There's a really cool screen saver at http://www.drawinghand.com. It displays a hand, drawing pictures on your screen. Really nice pictures, Vipers, landscapes, fish. It runs, unfortunately, only on Windows.

It's interesting to watch the hand draw: it is tracing the actual actions of the "artist" who drew the pictures. The approach is generally to outline the objects, or sketch them into the background, fill them with a solid color, then go over them refining and refining. The hand skips around, working a while on one area, then moving to another area.

The picture seems almost to be coming into being, coming out of the fog.

In XP we DoTheSimplestThingThatCouldPossiblyWork. Sometimes people object to this because you are building a haywire, overly-specific, insufficient chunk of code. The DrawingHand is a metaphor for why this works.

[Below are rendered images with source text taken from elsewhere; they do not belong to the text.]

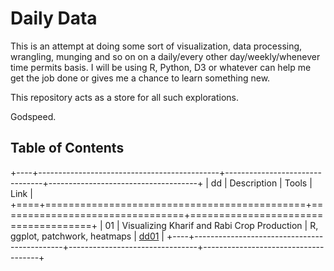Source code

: # Daily Data

This is an attempt at doing some sort of visualization, data processing, wrangling, munging and so on on a daily/every other day/weekly/whenever time permits basis. I will be using R, Python, D3 or whatever can help me get the job done or gives me a chance to learn something new.

This repository acts as a store for all such explorations.

Godspeed.

## Table of Contents

+----+---------------------------------------------+--------------------------------+-------------------------------------+
| dd | Description                                 | Tools                          | Link                                |
+====+=============================================+================================+=====================================+
| 01 | Visualizing Kharif and Rabi Crop Production | R, ggplot, patchwork, heatmaps | [dd01](../dd_01_kharifAndRabiCrops) |
+----+---------------------------------------------+--------------------------------+-------------------------------------+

Today a couple of the C3 developers came to talk with me. They were having trouble, felt buried. They had gone to ask the customer whether they needed to break out a whole bunch of numbers, and they didn't know how to compute the numbers, or how they really should be broken out. They had taken too big a bite.

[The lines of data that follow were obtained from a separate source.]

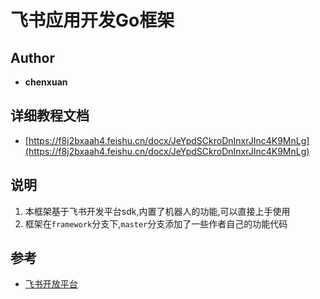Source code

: # 飞书应用开发Go框架
## Author
- **chenxuan**
## 详细教程文档
- [https://f8j2bxaah4.feishu.cn/docx/JeYpdSCkroDnInxrJInc4K9MnLg](https://f8j2bxaah4.feishu.cn/docx/JeYpdSCkroDnInxrJInc4K9MnLg)
## 说明
1. 本框架基于飞书开发平台sdk,内置了机器人的功能,可以直接上手使用
2. 框架在`framework`分支下,`master`分支添加了一些作者自己的功能代码
## 参考
- [飞书开放平台](https://open.feishu.cn/)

I suggested that they forget they had asked the question. One of them looked at me and said we had to do it because the customer wanted it. I agreed, and said we shouldn't do it anyway.

To see how to compute the numbers, we needed to build a simple structure of parts, bins, and stations, that got the right answers. They had the tests and needed to get the correct values. Then (and IMO only then) they could worry about how to tag the numbers for classification, probably by building in more bins.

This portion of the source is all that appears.